=== Task item ===
Bring together all lines from the listing below that contain the string "Sociais".
- - - - - - -
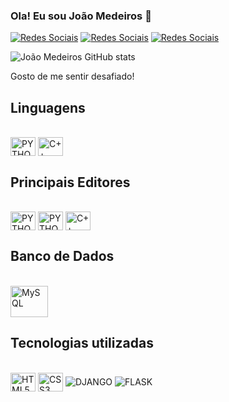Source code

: ### Ola! Eu sou João Medeiros 👋

[![Redes Sociais](https://img.shields.io/badge/GitHub-100000?style=for-the-badge&logo=github&logoColor=white)](https://https://github.com/Medeiros-Joao)
[![Redes Sociais](https://img.shields.io/badge/LinkedIn-0077B5?style=for-the-badge&logo=linkedin&logoColor=white)](https://www.linkedin.com/in/joao-medeiros-eng-mecanico/)
[![Redes Sociais](https://img.shields.io/badge/WhatsApp-25D366?style=for-the-badge&logo=whatsapp&logoColor=white)](https://api.whatsapp.com/send?phone=5511975820761&text=Contato%20via%20GitHub)

![João Medeiros GitHub stats](https://github-readme-stats.vercel.app/api?username=Medeiros-Joao&show_icons=true&theme=highcontrast)

Gosto de me sentir desafiado! 

## Linguagens

<div style="display: inline_block"><br/>
    <img align="center" alt= "PYTHON" height="30" width="40" src="https://cdn.jsdelivr.net/gh/devicons/devicon/icons/python/python-original.svg"/>
    <img align="center" alt= "C++" height="30" width="40" src="https://cdn.jsdelivr.net/gh/devicons/devicon/icons/cplusplus/cplusplus-original.svg"/>
</div>

## Principais Editores

<div style="display: inline_block"><br/>
    <img align="center" alt= "PYTHON" height="30" width="40" src="https://cdn.jsdelivr.net/gh/devicons/devicon/icons/vscode/vscode-original.svg"/>
    <img align="center" alt= "PYTHON" height="30" width="40" src="https://cdn.jsdelivr.net/gh/devicons/devicon/icons/pycharm/pycharm-original.svg"/>
    <img align="center" alt= "C++" height="30" width="40" src="https://cdn.jsdelivr.net/gh/devicons/devicon/icons/jupyter/jupyter-original-wordmark.svg"/>
</div>

## Banco de Dados

<div style="display: inline_block"><br/>
    <img align="center" alt= "MySQL" height="50" width="60" src="https://cdn.jsdelivr.net/gh/devicons/devicon/icons/mysql/mysql-original-wordmark.svg"/>
</div>

## Tecnologias utilizadas

<div style="display: inline_block"><br/>
    <img align="center" alt= "HTML5" height="30" width="40" src="https://cdn.jsdelivr.net/gh/devicons/devicon/icons/html5/html5-plain-wordmark.svg"/>
    <img align="center" alt= "CSS3" height="30" width="40" src="https://cdn.jsdelivr.net/gh/devicons/devicon/icons/css3/css3-original-wordmark.svg"/>
    <img align="center" alt= "DJANGO" src="https://img.shields.io/badge/Django-092E20?style=for-the-badge&logo=django&logoColor=white"/>
    <img align="center" alt= "FLASK" src="https://img.shields.io/badge/Flask-000000?style=for-the-badge&logo=flask&logoColor=white"/>
</div>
- - - - - - -
=== Result of the task ===
[![Redes Sociais](https://img.shields.io/badge/GitHub-100000?style=for-the-badge&logo=github&logoColor=white)](https://https://github.com/Medeiros-Joao)
[![Redes Sociais](https://img.shields.io/badge/LinkedIn-0077B5?style=for-the-badge&logo=linkedin&logoColor=white)](https://www.linkedin.com/in/joao-medeiros-eng-mecanico/)
[![Redes Sociais](https://img.shields.io/badge/WhatsApp-25D366?style=for-the-badge&logo=whatsapp&logoColor=white)](https://api.whatsapp.com/send?phone=5511975820761&text=Contato%20via%20GitHub)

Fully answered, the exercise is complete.